Problem to solve:
Find the string "ContainerMemoryProfiler" in the listing below and return each line it appears in.

Record excerpts:
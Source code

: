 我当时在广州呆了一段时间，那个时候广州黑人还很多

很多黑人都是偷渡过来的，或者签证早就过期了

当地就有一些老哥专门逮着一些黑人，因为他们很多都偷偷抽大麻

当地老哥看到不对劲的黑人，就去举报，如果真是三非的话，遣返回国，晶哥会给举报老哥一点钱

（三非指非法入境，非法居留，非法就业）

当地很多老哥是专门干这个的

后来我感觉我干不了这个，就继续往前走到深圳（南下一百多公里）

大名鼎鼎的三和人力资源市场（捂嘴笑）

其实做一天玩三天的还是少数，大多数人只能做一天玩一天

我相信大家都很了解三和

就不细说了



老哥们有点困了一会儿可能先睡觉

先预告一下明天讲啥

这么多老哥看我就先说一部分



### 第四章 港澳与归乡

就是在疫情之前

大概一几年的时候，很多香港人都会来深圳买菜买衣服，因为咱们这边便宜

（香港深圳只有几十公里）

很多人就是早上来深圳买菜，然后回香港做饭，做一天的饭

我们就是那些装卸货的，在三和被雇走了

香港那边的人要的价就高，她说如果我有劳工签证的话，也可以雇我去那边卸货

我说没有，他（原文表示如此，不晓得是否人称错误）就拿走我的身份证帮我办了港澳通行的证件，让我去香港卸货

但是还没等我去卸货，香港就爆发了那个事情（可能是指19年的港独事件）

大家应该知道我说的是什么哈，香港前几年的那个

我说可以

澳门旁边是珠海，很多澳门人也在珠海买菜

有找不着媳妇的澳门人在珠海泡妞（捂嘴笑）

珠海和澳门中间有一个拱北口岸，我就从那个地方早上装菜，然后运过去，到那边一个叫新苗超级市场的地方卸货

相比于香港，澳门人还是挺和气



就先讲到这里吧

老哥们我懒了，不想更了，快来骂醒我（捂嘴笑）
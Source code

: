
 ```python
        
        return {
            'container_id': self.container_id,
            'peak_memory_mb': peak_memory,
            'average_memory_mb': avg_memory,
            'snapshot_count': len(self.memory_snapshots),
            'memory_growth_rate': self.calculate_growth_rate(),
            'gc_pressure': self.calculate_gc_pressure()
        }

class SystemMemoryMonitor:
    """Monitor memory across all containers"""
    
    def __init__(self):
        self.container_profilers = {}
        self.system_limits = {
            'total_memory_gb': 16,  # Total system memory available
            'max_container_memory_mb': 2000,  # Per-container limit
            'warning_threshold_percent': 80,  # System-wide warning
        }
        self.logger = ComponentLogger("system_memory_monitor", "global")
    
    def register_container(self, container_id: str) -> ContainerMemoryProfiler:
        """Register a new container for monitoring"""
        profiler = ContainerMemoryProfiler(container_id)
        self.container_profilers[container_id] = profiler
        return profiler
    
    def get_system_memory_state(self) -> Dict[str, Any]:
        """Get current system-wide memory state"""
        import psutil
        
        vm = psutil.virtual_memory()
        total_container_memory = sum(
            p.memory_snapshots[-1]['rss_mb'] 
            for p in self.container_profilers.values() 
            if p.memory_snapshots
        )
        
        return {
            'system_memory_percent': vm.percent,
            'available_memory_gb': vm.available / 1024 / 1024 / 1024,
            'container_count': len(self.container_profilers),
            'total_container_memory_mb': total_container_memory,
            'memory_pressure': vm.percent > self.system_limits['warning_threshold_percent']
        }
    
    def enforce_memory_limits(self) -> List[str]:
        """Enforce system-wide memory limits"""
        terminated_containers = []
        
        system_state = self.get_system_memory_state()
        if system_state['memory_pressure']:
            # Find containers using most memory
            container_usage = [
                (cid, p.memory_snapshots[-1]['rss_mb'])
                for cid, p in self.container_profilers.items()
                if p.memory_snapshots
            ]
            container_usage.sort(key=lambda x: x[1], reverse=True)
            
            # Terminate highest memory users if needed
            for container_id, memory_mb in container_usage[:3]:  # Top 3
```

Your solution:
    def register_container(self, container_id: str) -> ContainerMemoryProfiler:
        profiler = ContainerMemoryProfiler(container_id)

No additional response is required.